We have had the good fortune to grow because of a small handful of visionary philanthropists, and because we developed the skills of organization-building prior to entering the K-12 space. Most educators do not have these skills. This, combined with the lack of philanthropic infrastructure to support them, results in an extremely difficult environment for great educators to create deeply innovative solutions. Now, the way we grow the HadaNou Collective is by finding talented educators who are in the exact same position we were in and giving them the freedom and resources they need to really build something big.
We could speak at length here about the specific features of the landscape that get in the way of deep innovation, and what could bring those barriers down, but that probably deserves an entire blog to itself. In summary, the current philanthropic landscape unintentionally precludes certain categories of innovation from emerging. This is understandable because there is a natural gap between where American education is now and where we are going. But this gap gets in the way of our progress. Foundations like Donnell-Kay see this early, and their investment in us was critical in bridging that gap.

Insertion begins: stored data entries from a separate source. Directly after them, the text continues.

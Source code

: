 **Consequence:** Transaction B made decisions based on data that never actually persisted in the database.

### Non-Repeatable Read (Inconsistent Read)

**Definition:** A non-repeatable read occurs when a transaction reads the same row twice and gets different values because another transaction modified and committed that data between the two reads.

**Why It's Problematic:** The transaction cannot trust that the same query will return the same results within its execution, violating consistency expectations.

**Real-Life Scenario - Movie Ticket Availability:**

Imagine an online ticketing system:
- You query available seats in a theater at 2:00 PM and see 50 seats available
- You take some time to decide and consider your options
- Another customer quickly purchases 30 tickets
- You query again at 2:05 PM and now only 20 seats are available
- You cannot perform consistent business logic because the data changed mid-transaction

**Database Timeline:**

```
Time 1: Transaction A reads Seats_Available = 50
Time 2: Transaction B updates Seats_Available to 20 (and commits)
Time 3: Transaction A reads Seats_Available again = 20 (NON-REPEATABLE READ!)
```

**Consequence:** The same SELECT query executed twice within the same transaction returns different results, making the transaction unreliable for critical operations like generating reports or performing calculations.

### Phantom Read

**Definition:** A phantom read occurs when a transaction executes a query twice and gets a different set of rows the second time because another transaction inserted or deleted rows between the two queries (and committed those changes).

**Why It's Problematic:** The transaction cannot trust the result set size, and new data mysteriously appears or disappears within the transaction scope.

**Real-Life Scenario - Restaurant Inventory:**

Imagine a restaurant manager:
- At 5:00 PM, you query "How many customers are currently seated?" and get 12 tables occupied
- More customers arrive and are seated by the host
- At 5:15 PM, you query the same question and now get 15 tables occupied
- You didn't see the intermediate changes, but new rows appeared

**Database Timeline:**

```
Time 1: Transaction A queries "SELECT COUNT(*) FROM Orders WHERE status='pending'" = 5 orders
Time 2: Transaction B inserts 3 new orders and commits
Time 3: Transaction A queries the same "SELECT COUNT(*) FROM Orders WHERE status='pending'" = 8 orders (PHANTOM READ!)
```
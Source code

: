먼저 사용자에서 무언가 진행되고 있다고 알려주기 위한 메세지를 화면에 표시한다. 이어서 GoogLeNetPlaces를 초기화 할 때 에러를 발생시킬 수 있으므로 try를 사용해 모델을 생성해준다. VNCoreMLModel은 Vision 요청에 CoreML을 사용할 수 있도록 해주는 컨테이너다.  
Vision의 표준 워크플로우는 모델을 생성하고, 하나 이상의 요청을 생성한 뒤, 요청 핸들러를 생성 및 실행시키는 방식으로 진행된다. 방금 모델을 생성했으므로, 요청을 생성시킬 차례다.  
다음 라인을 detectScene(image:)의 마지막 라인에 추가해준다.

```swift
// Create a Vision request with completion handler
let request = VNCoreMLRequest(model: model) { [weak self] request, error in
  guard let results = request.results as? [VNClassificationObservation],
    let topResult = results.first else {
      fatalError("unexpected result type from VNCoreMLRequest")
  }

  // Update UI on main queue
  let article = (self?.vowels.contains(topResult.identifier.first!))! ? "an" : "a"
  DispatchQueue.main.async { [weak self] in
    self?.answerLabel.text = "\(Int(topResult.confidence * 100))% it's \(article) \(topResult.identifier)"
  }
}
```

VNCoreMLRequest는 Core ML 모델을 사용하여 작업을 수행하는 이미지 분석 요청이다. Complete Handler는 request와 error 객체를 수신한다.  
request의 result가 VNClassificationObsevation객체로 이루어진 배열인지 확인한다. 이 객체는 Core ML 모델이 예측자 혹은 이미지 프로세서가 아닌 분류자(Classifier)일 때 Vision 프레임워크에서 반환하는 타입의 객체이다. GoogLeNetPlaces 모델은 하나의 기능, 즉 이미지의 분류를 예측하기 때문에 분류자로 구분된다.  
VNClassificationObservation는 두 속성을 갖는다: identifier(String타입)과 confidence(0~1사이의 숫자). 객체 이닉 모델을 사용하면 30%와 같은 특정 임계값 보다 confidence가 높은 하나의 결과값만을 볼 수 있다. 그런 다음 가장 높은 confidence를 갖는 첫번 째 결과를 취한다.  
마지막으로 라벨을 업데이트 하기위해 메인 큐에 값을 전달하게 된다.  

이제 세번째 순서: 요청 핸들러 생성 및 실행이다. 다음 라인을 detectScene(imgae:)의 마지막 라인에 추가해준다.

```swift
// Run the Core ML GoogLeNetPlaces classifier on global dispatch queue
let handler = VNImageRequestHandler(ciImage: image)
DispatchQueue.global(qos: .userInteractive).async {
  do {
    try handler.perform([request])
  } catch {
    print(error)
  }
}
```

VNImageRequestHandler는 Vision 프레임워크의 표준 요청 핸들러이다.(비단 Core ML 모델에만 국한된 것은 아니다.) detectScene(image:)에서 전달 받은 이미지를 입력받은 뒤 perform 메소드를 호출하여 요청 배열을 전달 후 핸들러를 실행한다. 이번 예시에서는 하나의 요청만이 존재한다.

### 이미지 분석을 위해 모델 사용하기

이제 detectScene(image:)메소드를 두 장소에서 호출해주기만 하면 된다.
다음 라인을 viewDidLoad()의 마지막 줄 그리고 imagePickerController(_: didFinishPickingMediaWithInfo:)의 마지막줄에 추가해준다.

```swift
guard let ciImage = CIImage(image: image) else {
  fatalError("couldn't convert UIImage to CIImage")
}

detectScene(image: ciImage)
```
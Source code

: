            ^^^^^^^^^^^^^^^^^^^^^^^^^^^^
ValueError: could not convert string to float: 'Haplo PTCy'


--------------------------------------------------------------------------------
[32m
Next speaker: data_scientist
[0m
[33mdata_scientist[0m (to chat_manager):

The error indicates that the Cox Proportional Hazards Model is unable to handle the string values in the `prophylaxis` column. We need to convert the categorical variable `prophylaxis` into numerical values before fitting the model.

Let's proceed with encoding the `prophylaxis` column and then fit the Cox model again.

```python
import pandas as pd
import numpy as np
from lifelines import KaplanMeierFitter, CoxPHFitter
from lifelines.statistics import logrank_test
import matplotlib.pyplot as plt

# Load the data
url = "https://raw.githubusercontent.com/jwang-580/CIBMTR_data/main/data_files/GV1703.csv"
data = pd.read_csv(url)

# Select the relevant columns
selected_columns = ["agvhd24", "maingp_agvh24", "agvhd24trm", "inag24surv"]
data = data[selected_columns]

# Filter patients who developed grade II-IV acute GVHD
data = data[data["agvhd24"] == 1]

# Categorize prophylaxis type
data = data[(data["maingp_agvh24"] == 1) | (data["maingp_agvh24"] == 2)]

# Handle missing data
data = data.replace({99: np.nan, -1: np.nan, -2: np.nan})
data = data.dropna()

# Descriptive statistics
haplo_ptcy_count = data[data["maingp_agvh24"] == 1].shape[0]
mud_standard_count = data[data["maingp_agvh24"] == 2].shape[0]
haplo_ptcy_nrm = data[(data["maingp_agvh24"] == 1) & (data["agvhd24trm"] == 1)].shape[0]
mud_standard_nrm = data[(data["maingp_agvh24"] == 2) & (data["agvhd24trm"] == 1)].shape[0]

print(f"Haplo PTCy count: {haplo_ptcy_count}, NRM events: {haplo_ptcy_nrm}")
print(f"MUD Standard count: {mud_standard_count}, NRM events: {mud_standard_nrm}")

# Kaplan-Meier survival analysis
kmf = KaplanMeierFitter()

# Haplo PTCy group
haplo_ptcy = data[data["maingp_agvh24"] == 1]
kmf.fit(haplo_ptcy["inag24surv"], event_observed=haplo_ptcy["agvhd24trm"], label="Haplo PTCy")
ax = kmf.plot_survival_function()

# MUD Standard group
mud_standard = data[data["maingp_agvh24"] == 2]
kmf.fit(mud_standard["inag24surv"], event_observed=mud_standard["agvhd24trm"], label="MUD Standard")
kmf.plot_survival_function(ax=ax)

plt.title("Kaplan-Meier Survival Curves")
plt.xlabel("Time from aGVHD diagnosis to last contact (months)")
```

As you continue to pursue your idea to improve education, what would you like to impart on philanthropists when they have the opportunity to support ideas like HackSchool early?
First, work with young organizations to identify risks and corresponding control measures they can take. It is possible to de-risk situations that look hopelessly complex, but because they are trying to do everything at once, young organizations need your help. This will also help you, your board, or your program staff better understand the work of the young organization and it will give you a sense for how they think about risk (an important thing to know about early ventures). However, philanthropists should make it very clear that this risk analysis process is not part of vetting the young organizations; it’s part of the ongoing support that comes with an initial investment of dollars.
Second, as we move into this next generation of schools and social impact organizations, it’s important to invest in the development of new data and effectiveness measures. The most innovative work, by definition, can’t yet be measured. Instead of justifying investments through traditional, often mismatched analytics, invest in the development of new ones. This will give you a true gauge of your impact and it will push us all forward. Investing in an organization trying to develop better approaches to data is actually an investment in changing the entire system, far beyond that organization.